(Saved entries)
*-*-*

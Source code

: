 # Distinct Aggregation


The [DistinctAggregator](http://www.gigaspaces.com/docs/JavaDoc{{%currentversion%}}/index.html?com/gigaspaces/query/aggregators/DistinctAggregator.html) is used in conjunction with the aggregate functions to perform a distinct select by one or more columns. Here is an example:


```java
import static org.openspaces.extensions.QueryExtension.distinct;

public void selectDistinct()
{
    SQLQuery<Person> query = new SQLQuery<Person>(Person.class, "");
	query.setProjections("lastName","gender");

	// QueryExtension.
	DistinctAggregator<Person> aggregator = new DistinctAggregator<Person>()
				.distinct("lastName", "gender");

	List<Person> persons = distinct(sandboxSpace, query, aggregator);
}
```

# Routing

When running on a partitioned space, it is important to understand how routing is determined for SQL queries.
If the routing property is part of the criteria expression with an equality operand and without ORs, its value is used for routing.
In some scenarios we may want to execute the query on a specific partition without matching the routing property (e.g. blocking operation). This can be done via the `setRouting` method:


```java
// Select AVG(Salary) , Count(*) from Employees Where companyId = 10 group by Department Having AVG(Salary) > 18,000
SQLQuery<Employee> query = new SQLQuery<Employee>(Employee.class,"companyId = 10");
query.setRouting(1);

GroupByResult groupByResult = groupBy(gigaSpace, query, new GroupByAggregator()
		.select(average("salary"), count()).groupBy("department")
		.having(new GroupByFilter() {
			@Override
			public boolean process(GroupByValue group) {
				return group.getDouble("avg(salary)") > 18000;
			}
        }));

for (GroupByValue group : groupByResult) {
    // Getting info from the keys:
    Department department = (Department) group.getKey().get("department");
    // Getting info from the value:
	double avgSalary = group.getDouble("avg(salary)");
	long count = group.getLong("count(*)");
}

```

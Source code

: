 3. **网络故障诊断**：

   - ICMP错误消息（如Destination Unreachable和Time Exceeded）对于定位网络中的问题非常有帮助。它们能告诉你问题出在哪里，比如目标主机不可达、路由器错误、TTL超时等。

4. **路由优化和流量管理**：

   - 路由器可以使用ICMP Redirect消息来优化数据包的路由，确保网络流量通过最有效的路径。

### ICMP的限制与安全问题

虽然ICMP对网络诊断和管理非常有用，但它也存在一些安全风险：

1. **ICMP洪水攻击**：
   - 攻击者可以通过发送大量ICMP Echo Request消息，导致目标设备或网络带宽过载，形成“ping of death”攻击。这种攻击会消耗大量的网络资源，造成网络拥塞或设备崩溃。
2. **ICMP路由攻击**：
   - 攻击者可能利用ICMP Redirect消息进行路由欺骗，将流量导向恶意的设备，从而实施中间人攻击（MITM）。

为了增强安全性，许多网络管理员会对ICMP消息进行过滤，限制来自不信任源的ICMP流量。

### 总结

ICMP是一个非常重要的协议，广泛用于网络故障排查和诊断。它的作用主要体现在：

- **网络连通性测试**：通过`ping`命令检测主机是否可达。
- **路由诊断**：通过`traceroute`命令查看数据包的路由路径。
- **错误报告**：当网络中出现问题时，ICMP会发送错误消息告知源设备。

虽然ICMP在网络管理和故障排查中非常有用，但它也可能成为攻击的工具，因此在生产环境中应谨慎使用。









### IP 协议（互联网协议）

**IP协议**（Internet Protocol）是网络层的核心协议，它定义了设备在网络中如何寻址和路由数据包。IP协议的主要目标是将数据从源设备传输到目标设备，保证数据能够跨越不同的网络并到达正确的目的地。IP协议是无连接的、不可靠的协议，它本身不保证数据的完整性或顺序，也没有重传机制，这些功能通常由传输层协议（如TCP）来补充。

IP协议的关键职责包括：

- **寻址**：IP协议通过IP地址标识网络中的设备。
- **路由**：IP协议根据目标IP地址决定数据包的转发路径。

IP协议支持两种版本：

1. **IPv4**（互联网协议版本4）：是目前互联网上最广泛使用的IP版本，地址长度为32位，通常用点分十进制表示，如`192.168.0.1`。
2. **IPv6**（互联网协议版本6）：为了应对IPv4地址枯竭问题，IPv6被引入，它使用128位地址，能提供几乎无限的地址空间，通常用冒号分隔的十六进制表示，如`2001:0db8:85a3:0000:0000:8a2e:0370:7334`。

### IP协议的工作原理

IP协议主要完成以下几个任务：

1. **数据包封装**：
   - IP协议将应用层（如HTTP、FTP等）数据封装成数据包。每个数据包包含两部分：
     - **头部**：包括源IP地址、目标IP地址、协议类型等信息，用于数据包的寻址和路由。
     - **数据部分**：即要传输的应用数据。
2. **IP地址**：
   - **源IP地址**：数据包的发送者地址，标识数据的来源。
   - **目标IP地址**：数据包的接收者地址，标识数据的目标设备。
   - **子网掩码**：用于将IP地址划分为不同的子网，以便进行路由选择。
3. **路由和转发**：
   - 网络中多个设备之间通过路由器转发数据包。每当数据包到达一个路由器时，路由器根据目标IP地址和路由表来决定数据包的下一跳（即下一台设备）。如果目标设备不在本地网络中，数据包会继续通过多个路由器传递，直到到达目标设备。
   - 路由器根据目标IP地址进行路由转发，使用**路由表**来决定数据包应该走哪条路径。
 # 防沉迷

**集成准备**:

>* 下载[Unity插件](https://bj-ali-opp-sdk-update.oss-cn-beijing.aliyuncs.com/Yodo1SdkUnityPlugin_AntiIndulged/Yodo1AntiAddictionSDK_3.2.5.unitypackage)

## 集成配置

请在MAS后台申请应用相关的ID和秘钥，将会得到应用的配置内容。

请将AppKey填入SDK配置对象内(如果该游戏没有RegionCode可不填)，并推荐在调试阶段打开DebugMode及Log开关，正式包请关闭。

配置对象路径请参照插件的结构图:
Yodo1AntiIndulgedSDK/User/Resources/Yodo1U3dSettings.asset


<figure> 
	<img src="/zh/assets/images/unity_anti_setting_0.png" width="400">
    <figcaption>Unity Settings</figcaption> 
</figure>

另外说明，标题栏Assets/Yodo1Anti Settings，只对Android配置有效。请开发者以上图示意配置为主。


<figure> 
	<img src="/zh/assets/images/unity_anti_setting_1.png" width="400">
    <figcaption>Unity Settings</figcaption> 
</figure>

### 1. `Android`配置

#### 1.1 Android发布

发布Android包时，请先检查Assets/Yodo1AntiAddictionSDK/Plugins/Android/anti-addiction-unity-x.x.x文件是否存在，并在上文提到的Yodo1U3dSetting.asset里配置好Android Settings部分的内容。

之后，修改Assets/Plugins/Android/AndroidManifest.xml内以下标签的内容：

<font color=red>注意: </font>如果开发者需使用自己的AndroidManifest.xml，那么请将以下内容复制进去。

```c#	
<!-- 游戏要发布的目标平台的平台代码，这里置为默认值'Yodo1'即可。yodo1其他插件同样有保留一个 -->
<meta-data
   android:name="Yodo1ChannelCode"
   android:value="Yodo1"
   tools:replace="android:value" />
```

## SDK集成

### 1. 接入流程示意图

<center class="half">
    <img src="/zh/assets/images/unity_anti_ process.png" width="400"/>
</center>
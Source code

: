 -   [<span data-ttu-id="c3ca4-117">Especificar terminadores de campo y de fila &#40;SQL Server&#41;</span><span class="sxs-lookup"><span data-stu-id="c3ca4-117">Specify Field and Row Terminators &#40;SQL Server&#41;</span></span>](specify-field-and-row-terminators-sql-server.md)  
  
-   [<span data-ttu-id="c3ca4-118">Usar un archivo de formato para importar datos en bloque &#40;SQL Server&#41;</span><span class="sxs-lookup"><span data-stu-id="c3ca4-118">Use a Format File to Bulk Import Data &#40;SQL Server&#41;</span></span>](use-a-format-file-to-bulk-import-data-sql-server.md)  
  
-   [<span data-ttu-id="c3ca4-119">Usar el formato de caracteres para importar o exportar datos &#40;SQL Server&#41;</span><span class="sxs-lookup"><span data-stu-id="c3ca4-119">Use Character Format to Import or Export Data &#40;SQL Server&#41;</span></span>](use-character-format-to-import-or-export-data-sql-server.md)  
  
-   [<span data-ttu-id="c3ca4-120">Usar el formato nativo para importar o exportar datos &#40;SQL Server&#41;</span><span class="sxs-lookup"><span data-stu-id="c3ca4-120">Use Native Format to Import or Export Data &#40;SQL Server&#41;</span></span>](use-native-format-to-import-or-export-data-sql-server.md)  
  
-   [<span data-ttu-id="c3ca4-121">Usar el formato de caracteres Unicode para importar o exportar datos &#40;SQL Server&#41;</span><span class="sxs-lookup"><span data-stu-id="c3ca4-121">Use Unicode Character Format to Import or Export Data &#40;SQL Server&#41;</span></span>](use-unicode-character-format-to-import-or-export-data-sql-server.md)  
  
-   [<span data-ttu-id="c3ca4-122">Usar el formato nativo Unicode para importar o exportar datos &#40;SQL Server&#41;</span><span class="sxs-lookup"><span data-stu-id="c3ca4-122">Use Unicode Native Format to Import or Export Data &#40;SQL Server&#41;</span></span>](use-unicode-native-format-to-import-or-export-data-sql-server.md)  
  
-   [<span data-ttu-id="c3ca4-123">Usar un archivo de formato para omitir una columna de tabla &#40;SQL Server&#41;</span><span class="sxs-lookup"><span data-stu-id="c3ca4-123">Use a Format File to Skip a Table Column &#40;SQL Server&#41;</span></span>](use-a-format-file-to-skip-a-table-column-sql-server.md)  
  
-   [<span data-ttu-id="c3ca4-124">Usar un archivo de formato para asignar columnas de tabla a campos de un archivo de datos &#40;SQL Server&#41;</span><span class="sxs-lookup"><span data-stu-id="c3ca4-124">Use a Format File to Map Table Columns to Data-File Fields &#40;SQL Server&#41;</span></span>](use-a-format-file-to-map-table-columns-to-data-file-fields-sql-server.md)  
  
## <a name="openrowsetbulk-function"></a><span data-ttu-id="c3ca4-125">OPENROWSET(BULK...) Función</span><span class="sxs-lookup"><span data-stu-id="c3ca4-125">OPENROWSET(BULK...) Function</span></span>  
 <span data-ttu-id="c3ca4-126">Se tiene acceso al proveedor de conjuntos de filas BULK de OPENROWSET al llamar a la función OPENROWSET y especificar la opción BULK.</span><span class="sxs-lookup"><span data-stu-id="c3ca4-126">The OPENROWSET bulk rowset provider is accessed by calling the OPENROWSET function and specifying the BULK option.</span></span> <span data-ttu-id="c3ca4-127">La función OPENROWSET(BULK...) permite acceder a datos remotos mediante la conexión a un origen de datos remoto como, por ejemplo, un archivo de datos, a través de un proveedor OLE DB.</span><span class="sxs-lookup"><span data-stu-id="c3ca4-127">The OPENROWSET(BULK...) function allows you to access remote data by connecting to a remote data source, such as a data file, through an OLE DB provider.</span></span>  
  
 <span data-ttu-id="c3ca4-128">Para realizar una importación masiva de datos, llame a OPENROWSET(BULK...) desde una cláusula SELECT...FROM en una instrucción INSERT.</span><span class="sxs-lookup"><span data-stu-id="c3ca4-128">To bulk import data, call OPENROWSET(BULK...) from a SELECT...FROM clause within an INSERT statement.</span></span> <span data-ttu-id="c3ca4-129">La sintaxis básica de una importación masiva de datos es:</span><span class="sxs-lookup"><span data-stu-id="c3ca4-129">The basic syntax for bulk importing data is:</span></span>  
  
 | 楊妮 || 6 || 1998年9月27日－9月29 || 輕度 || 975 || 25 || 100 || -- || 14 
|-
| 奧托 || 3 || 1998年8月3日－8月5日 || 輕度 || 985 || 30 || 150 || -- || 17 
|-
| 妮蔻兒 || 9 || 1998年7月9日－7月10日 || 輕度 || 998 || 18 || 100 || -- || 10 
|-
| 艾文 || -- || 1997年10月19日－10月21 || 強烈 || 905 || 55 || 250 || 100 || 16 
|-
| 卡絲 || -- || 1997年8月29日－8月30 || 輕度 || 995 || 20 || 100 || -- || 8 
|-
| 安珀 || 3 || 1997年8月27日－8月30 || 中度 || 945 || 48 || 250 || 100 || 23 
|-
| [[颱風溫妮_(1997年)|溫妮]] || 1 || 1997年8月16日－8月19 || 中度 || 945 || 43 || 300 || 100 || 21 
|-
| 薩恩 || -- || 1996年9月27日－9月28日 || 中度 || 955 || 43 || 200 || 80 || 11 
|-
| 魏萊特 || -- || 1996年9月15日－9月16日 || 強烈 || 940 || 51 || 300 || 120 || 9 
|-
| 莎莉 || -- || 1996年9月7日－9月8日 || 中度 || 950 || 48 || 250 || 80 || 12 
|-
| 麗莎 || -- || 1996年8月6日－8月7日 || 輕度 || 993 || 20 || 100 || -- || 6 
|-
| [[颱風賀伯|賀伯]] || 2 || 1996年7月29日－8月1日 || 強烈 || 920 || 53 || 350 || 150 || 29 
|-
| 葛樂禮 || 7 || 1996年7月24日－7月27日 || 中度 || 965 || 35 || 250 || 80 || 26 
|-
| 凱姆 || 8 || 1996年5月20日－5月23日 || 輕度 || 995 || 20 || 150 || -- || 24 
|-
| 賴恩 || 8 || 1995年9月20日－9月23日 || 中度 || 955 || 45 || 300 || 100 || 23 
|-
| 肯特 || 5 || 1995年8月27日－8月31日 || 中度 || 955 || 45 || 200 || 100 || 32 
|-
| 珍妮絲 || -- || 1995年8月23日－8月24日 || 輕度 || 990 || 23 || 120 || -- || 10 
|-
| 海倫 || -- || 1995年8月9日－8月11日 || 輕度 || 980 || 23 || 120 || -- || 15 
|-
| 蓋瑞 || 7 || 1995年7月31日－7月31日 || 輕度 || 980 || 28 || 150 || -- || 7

*-*-*

When you reach the line containing "4. **路由优化和流量管理**：" in the data above, start copying exactly, and stop after the line containing "ICMP是一个非常重要的协议，广泛用于网络故障排查和诊断。它的作用主要体现在：".

REPLY:
4. **路由优化和流量管理**：

   - 路由器可以使用ICMP Redirect消息来优化数据包的路由，确保网络流量通过最有效的路径。

### ICMP的限制与安全问题

虽然ICMP对网络诊断和管理非常有用，但它也存在一些安全风险：

1. **ICMP洪水攻击**：
   - 攻击者可以通过发送大量ICMP Echo Request消息，导致目标设备或网络带宽过载，形成“ping of death”攻击。这种攻击会消耗大量的网络资源，造成网络拥塞或设备崩溃。
2. **ICMP路由攻击**：
   - 攻击者可能利用ICMP Redirect消息进行路由欺骗，将流量导向恶意的设备，从而实施中间人攻击（MITM）。

为了增强安全性，许多网络管理员会对ICMP消息进行过滤，限制来自不信任源的ICMP流量。

### 总结

ICMP是一个非常重要的协议，广泛用于网络故障排查和诊断。它的作用主要体现在：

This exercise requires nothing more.